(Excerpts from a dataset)
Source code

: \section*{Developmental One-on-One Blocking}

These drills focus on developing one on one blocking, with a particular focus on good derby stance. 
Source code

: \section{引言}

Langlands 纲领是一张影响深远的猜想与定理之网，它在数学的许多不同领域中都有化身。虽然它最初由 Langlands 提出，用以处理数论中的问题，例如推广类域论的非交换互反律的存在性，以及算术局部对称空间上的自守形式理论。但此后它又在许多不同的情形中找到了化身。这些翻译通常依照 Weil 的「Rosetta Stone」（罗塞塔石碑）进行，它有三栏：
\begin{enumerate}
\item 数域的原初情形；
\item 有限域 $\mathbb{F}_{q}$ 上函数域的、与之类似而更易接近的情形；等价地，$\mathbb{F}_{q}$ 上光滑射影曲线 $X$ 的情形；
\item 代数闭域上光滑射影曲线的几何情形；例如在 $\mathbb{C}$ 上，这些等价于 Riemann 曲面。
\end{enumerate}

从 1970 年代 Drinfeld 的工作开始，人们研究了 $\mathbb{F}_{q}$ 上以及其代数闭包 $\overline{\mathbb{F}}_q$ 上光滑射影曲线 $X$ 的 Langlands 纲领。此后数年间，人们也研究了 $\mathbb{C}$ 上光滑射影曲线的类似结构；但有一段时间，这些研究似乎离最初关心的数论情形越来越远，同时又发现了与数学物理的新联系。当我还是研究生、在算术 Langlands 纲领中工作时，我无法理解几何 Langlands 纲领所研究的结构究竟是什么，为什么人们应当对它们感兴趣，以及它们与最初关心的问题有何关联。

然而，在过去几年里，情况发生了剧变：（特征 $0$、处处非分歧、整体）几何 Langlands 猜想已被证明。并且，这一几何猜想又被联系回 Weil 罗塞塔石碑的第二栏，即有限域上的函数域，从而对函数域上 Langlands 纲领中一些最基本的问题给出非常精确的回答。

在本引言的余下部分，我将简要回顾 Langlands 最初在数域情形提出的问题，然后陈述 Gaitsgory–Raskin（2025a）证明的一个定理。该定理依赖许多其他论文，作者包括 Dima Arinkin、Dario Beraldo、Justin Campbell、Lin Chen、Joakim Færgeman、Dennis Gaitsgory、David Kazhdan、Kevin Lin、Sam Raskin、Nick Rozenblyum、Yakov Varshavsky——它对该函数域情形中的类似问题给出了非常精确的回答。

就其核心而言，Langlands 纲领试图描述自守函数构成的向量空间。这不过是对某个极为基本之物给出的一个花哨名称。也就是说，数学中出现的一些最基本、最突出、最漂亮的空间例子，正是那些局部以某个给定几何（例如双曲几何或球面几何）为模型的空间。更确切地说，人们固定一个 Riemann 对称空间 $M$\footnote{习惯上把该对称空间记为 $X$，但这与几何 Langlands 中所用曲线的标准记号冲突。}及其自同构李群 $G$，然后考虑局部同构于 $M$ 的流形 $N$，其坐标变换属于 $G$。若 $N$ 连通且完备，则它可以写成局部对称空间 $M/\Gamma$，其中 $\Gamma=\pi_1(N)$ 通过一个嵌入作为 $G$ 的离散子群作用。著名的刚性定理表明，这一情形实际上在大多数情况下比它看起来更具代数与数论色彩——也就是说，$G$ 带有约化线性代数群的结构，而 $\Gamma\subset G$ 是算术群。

DESCRIPTION OF THE TASK:
Gather from the entries above all lines that include the string "item".

ANSWER BELOW:
\item 数域的原初情形；
\item 有限域 $\mathbb{F}_{q}$ 上函数域的、与之类似而更易接近的情形；等价地，$\mathbb{F}_{q}$ 上光滑射影曲线 $X$ 的情形；
\item 代数闭域上光滑射影曲线的几何情形；例如在 $\mathbb{C}$ 上，这些等价于 Riemann 曲面。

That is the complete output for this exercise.